Alright, now we have some sort of a "compiler" and we can start working on the VM itself. First of all, let us define a structure, that would represent our virtual CPU:
typedef struct _VCPU { unsigned int registers[4]; /* Four registers */ unsigned int *stackBase; /* Pointer to the allocated stack */ unsigned int *stackPtr; /* Pointer to the current position in stack */ unsigned int ip; /* Instruction pointer */ unsigned char *base; /* Pointer to the buffer where our pseudo executable is loaded to */ }VCPU
registers - general purpose registers. There is no need for any additional register in this VM's CPU;
stackBase - pointer to the beginning of the allocated region which we use as stack for our VM;
stackPtr - this is our stack pointer;
ip - instruction pointer. Points to the next instruction to be executed. It cannot point outside the buffer containing our pseudo executable;
base - pointer to the buffer which contains our executable. You may say that this is the memory of our VM.

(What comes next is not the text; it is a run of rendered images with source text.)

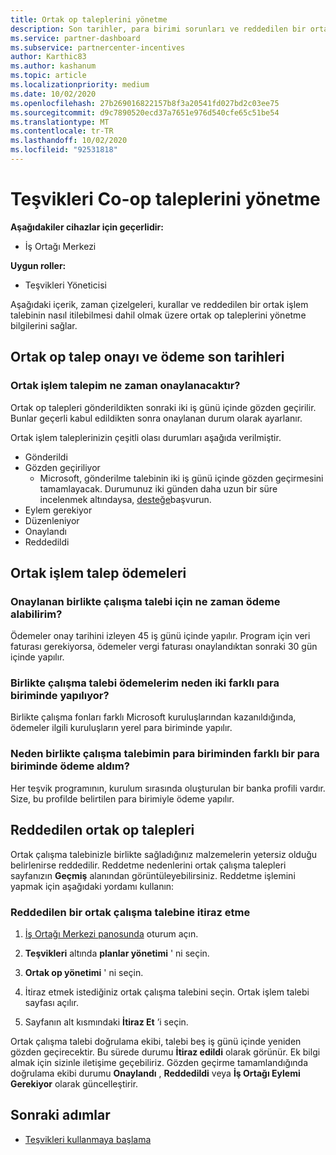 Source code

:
 ```yaml
---
title: Ortak op taleplerini yönetme
description: Son tarihler, para birimi sorunları ve reddedilen bir ortak op talebini nasıl ele almak dahil olmak üzere ortak op talep sürecini anlayın.
ms.service: partner-dashboard
ms.subservice: partnercenter-incentives
author: Karthic83
ms.author: kashanum
ms.topic: article
ms.localizationpriority: medium
ms.date: 10/02/2020
ms.openlocfilehash: 27b269016822157b8f3a20541fd027bd2c03ee75
ms.sourcegitcommit: d9c7890520ecd37a7651e976d540cfe65c51be54
ms.translationtype: MT
ms.contentlocale: tr-TR
ms.lasthandoff: 10/02/2020
ms.locfileid: "92531818"
---
```

# <a name="manage-incentives-co-op-claims"></a>Teşvikleri Co-op taleplerini yönetme

**Aşağıdakiler cihazlar için geçerlidir:**

- İş Ortağı Merkezi

**Uygun roller:**

- Teşvikleri Yöneticisi

Aşağıdaki içerik, zaman çizelgeleri, kurallar ve reddedilen bir ortak işlem talebinin nasıl itilebilmesi dahil olmak üzere ortak op taleplerini yönetme bilgilerini sağlar.

## <a name="co-op-claims-approval-and-payment-deadlines"></a>Ortak op talep onayı ve ödeme son tarihleri

### <a name="when-will-my-co-op-claim-be-approved"></a>Ortak işlem talepim ne zaman onaylanacaktır?

Ortak op talepleri gönderildikten sonraki iki iş günü içinde gözden geçirilir. Bunlar geçerli kabul edildikten sonra onaylanan durum olarak ayarlanır.  

Ortak işlem taleplerinizin çeşitli olası durumları aşağıda verilmiştir.

- Gönderildi
- Gözden geçiriliyor
  - Microsoft, gönderilme talebinin iki iş günü içinde gözden geçirmesini tamamlayacak. Durumunuz iki günden daha uzun bir süre incelenmek altındaysa, [desteğe](https://partner.microsoft.com/dashboard/support/incentives/servicerequests?category=incentives)başvurun.
- Eylem gerekiyor
- Düzenleniyor
- Onaylandı
- Reddedildi

## <a name="co-op-claim-payments"></a>Ortak işlem talep ödemeleri

### <a name="when-will-i-get-the-payment-for-the-approved-co-op-claim"></a>Onaylanan birlikte çalışma talebi için ne zaman ödeme alabilirim?

Ödemeler onay tarihini izleyen 45 iş günü içinde yapılır. Program için veri faturası gerekiyorsa, ödemeler vergi faturası onaylandıktan sonraki 30 gün içinde yapılır.

### <a name="why-are-my-co-op-claim-payments-made-in-two-different-currencies"></a>Birlikte çalışma talebi ödemelerim neden iki farklı para biriminde yapılıyor?

Birlikte çalışma fonları farklı Microsoft kuruluşlarından kazanıldığında, ödemeler ilgili kuruluşların yerel para biriminde yapılır.  

### <a name="why-was-i-paid-in-a-currency-other-than-my-co-op-claim-currency"></a>Neden birlikte çalışma talebimin para biriminden farklı bir para biriminde ödeme aldım?

Her teşvik programının, kurulum sırasında oluşturulan bir banka profili vardır. Size, bu profilde belirtilen para birimiyle ödeme yapılır.

## <a name="rejected-co-op-claims"></a>Reddedilen ortak op talepleri

Ortak çalışma talebinizle birlikte sağladığınız malzemelerin yetersiz olduğu belirlenirse reddedilir. Reddetme nedenlerini ortak çalışma talepleri sayfanızın **Geçmiş** alanından görüntüleyebilirsiniz. Reddetme işlemini yapmak için aşağıdaki yordamı kullanın:

### <a name="dispute-a-rejected-co-op-claim"></a>Reddedilen bir ortak çalışma talebine itiraz etme

1. [İş Ortağı Merkezi panosunda](https://partner.microsoft.com/dashboard/) oturum açın.

2. **Teşvikleri** altında **planlar yönetimi** ' ni seçin.

3. **Ortak op yönetimi** ' ni seçin.

4. İtiraz etmek istediğiniz ortak çalışma talebini seçin. Ortak işlem talebi sayfası açılır.

5. Sayfanın alt kısmındaki **İtiraz Et** ’i seçin.

Ortak çalışma talebi doğrulama ekibi, talebi beş iş günü içinde yeniden gözden geçirecektir. Bu sürede durumu **İtiraz edildi** olarak görünür. Ek bilgi almak için sizinle iletişime geçebiliriz. Gözden geçirme tamamlandığında doğrulama ekibi durumu **Onaylandı** , **Reddedildi** veya **İş Ortağı Eylemi Gerekiyor** olarak güncelleştirir.

## <a name="next-steps"></a>Sonraki adımlar

- [Teşvikleri kullanmaya başlama](incentives-get-started-intro.md)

In addition, you should implement at least some functions for the following:
allocate/free virtual CPU
load pseudo executable into VM's memory and setup stack
a function to retrieve either a file offset or normal pointer to an object exported by the pseudo executable
a function to set instruction pointer (although, this may be done by directly accessing the ip field of the virtual CPU
a function that would run our pseudo code.
In my case, the final source looks like this:
(click to enlarge)
I decided not to cite the VM's code here as you should be able to write it yourself if the subject is interesting enough for you. Although, the code in this article does not contain any checks for correct return values, you should take care of them.
Summary
Although, this article describes a trivial virtual machine which is only able to encode/decode a fixed length buffer, the concept itself may serve you well in software/data protection as hacking into VM is several times harder then cracking native code.
One more thing to add.
Our design allows us to call procedures provided by the pseudo executable, but there are several ways to allow the pseudo executable to "talk to us". The simplest (as it seems to me) is to implement interrupts.